Data shown:
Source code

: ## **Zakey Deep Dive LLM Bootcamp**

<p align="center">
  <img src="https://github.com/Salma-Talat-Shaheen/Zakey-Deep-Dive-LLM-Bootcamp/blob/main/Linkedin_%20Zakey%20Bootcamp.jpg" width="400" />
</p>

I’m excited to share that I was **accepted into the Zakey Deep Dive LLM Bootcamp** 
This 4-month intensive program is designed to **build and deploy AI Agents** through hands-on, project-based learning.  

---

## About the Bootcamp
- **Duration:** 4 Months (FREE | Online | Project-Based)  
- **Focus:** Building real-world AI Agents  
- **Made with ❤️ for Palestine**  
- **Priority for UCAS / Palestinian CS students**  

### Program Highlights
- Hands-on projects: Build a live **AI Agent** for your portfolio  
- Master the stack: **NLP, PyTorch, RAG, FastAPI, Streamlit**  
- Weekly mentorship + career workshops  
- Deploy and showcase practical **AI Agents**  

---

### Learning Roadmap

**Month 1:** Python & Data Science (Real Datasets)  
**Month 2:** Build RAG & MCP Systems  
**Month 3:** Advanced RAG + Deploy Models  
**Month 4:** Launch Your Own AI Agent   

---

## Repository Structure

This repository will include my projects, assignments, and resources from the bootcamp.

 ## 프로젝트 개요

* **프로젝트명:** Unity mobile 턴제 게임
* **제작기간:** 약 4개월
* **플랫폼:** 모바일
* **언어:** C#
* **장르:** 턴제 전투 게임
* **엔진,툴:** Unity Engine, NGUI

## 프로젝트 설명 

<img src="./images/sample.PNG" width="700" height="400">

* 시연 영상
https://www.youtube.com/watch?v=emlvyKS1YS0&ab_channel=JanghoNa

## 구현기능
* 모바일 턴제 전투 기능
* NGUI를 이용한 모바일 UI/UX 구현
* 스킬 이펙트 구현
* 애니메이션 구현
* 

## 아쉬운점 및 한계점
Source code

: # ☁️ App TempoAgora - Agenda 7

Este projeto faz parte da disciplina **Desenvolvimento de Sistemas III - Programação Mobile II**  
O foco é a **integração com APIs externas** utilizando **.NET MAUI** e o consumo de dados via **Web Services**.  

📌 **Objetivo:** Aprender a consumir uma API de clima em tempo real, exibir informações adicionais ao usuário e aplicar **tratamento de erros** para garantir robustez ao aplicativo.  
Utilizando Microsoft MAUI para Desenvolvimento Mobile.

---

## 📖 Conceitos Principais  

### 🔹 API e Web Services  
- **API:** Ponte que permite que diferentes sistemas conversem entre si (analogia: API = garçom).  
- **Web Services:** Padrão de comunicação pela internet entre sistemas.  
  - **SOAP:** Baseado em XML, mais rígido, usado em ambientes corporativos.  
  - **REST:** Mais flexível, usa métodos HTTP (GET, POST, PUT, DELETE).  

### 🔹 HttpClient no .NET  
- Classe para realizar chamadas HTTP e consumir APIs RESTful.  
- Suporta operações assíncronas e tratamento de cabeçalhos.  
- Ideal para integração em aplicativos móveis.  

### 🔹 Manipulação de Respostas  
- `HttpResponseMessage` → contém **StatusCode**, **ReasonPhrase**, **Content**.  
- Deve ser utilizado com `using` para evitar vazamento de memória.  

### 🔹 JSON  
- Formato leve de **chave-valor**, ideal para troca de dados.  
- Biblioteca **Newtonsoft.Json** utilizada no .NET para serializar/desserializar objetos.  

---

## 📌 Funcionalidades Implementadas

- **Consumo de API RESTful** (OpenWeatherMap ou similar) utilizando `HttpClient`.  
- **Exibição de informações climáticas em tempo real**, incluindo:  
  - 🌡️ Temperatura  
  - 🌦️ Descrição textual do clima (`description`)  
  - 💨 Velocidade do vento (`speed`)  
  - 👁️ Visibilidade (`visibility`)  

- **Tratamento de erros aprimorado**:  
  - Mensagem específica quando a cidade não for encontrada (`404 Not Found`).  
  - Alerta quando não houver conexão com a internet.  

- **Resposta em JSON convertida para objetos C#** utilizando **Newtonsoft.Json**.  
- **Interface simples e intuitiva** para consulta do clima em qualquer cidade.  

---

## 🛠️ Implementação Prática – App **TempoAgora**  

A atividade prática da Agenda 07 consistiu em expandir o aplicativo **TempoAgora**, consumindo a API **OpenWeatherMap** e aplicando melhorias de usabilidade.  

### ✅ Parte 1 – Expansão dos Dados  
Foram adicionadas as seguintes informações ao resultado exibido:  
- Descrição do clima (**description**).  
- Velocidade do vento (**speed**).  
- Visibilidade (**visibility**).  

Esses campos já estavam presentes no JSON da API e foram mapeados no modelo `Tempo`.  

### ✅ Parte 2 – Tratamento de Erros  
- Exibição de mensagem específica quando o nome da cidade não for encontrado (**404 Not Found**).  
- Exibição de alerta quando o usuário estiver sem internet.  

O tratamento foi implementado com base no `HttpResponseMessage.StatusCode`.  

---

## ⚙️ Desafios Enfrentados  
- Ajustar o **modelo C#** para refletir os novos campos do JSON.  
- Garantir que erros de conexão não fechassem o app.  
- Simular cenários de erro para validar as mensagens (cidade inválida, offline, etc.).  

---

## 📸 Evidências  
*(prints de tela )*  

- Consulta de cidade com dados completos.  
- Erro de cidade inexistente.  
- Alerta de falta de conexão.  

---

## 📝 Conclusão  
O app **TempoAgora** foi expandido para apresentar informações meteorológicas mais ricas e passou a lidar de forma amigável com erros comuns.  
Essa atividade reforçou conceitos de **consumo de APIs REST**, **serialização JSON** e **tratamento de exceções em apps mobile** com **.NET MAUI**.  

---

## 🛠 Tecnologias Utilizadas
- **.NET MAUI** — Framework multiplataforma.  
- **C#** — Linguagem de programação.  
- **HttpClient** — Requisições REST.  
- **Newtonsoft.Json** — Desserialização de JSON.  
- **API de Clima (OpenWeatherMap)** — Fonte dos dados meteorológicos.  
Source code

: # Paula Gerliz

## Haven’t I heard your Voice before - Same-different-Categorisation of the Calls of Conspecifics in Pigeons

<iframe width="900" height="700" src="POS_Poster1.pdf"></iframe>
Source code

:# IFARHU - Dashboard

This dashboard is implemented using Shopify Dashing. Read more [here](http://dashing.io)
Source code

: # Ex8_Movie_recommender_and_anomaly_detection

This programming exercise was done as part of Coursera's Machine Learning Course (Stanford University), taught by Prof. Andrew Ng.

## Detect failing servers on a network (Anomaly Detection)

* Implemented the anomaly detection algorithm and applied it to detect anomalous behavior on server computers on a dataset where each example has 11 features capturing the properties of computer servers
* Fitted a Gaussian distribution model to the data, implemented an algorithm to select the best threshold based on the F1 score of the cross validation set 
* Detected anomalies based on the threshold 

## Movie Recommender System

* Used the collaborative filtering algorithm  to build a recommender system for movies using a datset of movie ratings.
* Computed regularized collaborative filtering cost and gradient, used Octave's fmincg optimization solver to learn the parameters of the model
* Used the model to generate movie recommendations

Exercise description: The whole listing needs copying. Write it out exactly.

Solution to this problem:
Source code

: ## **Zakey Deep Dive LLM Bootcamp**

<p align="center">
  <img src="https://github.com/Salma-Talat-Shaheen/Zakey-Deep-Dive-LLM-Bootcamp/blob/main/Linkedin_%20Zakey%20Bootcamp.jpg" width="400" />
</p>

I’m excited to share that I was **accepted into the Zakey Deep Dive LLM Bootcamp** 
This 4-month intensive program is designed to **build and deploy AI Agents** through hands-on, project-based learning.  

---

## About the Bootcamp
- **Duration:** 4 Months (FREE | Online | Project-Based)  
- **Focus:** Building real-world AI Agents  
- **Made with ❤️ for Palestine**  
- **Priority for UCAS / Palestinian CS students**  

### Program Highlights
- Hands-on projects: Build a live **AI Agent** for your portfolio  
- Master the stack: **NLP, PyTorch, RAG, FastAPI, Streamlit**  
- Weekly mentorship + career workshops  
- Deploy and showcase practical **AI Agents**  

---

### Learning Roadmap

**Month 1:** Python & Data Science (Real Datasets)  
**Month 2:** Build RAG & MCP Systems  
**Month 3:** Advanced RAG + Deploy Models  
**Month 4:** Launch Your Own AI Agent   

---

## Repository Structure

This repository will include my projects, assignments, and resources from the bootcamp.

 ## 프로젝트 개요

* **프로젝트명:** Unity mobile 턴제 게임
* **제작기간:** 약 4개월
* **플랫폼:** 모바일
* **언어:** C#
* **장르:** 턴제 전투 게임
* **엔진,툴:** Unity Engine, NGUI

## 프로젝트 설명 

<img src="./images/sample.PNG" width="700" height="400">

* 시연 영상
https://www.youtube.com/watch?v=emlvyKS1YS0&ab_channel=JanghoNa

## 구현기능
* 모바일 턴제 전투 기능
* NGUI를 이용한 모바일 UI/UX 구현
* 스킬 이펙트 구현
* 애니메이션 구현
* 

## 아쉬운점 및 한계점
Source code

: # ☁️ App TempoAgora - Agenda 7

Este projeto faz parte da disciplina **Desenvolvimento de Sistemas III - Programação Mobile II**  
O foco é a **integração com APIs externas** utilizando **.NET MAUI** e o consumo de dados via **Web Services**.  

📌 **Objetivo:** Aprender a consumir uma API de clima em tempo real, exibir informações adicionais ao usuário e aplicar **tratamento de erros** para garantir robustez ao aplicativo.  
Utilizando Microsoft MAUI para Desenvolvimento Mobile.

---

## 📖 Conceitos Principais  

### 🔹 API e Web Services  
- **API:** Ponte que permite que diferentes sistemas conversem entre si (analogia: API = garçom).  
- **Web Services:** Padrão de comunicação pela internet entre sistemas.  
  - **SOAP:** Baseado em XML, mais rígido, usado em ambientes corporativos.  
  - **REST:** Mais flexível, usa métodos HTTP (GET, POST, PUT, DELETE).  

### 🔹 HttpClient no .NET  
- Classe para realizar chamadas HTTP e consumir APIs RESTful.  
- Suporta operações assíncronas e tratamento de cabeçalhos.  
- Ideal para integração em aplicativos móveis.  

### 🔹 Manipulação de Respostas  
- `HttpResponseMessage` → contém **StatusCode**, **ReasonPhrase**, **Content**.  
- Deve ser utilizado com `using` para evitar vazamento de memória.  

### 🔹 JSON  
- Formato leve de **chave-valor**, ideal para troca de dados.  
- Biblioteca **Newtonsoft.Json** utilizada no .NET para serializar/desserializar objetos.  

---

## 📌 Funcionalidades Implementadas

- **Consumo de API RESTful** (OpenWeatherMap ou similar) utilizando `HttpClient`.  
- **Exibição de informações climáticas em tempo real**, incluindo:  
  - 🌡️ Temperatura  
  - 🌦️ Descrição textual do clima (`description`)  
  - 💨 Velocidade do vento (`speed`)  
  - 👁️ Visibilidade (`visibility`)  

- **Tratamento de erros aprimorado**:  
  - Mensagem específica quando a cidade não for encontrada (`404 Not Found`).  
  - Alerta quando não houver conexão com a internet.  

- **Resposta em JSON convertida para objetos C#** utilizando **Newtonsoft.Json**.  
- **Interface simples e intuitiva** para consulta do clima em qualquer cidade.  

---

## 🛠️ Implementação Prática – App **TempoAgora**  

A atividade prática da Agenda 07 consistiu em expandir o aplicativo **TempoAgora**, consumindo a API **OpenWeatherMap** e aplicando melhorias de usabilidade.  

### ✅ Parte 1 – Expansão dos Dados  
Foram adicionadas as seguintes informações ao resultado exibido:  
- Descrição do clima (**description**).  
- Velocidade do vento (**speed**).  
- Visibilidade (**visibility**).  

Esses campos já estavam presentes no JSON da API e foram mapeados no modelo `Tempo`.  

### ✅ Parte 2 – Tratamento de Erros  
- Exibição de mensagem específica quando o nome da cidade não for encontrado (**404 Not Found**).  
- Exibição de alerta quando o usuário estiver sem internet.  

O tratamento foi implementado com base no `HttpResponseMessage.StatusCode`.  

---

## ⚙️ Desafios Enfrentados  
- Ajustar o **modelo C#** para refletir os novos campos do JSON.  
- Garantir que erros de conexão não fechassem o app.  
- Simular cenários de erro para validar as mensagens (cidade inválida, offline, etc.).  

---

## 📸 Evidências  
*(prints de tela )*  

- Consulta de cidade com dados completos.  
- Erro de cidade inexistente.  
- Alerta de falta de conexão.  

---

## 📝 Conclusão  
O app **TempoAgora** foi expandido para apresentar informações meteorológicas mais ricas e passou a lidar de forma amigável com erros comuns.  
Essa atividade reforçou conceitos de **consumo de APIs REST**, **serialização JSON** e **tratamento de exceções em apps mobile** com **.NET MAUI**.  

---

## 🛠 Tecnologias Utilizadas
- **.NET MAUI** — Framework multiplataforma.  
- **C#** — Linguagem de programação.  
- **HttpClient** — Requisições REST.  
- **Newtonsoft.Json** — Desserialização de JSON.  
- **API de Clima (OpenWeatherMap)** — Fonte dos dados meteorológicos.  
Source code

: # Paula Gerliz

## Haven’t I heard your Voice before - Same-different-Categorisation of the Calls of Conspecifics in Pigeons

<iframe width="900" height="700" src="POS_Poster1.pdf"></iframe>
Source code

:# IFARHU - Dashboard

This dashboard is implemented using Shopify Dashing. Read more [here](http://dashing.io)
Source code

: # Ex8_Movie_recommender_and_anomaly_detection

This programming exercise was done as part of Coursera's Machine Learning Course (Stanford University), taught by Prof. Andrew Ng.

## Detect failing servers on a network (Anomaly Detection)

* Implemented the anomaly detection algorithm and applied it to detect anomalous behavior on server computers on a dataset where each example has 11 features capturing the properties of computer servers
* Fitted a Gaussian distribution model to the data, implemented an algorithm to select the best threshold based on the F1 score of the cross validation set 
* Detected anomalies based on the threshold 

## Movie Recommender System

* Used the collaborative filtering algorithm  to build a recommender system for movies using a datset of movie ratings.
* Computed regularized collaborative filtering cost and gradient, used Octave's fmincg optimization solver to learn the parameters of the model
* Used the model to generate movie recommendations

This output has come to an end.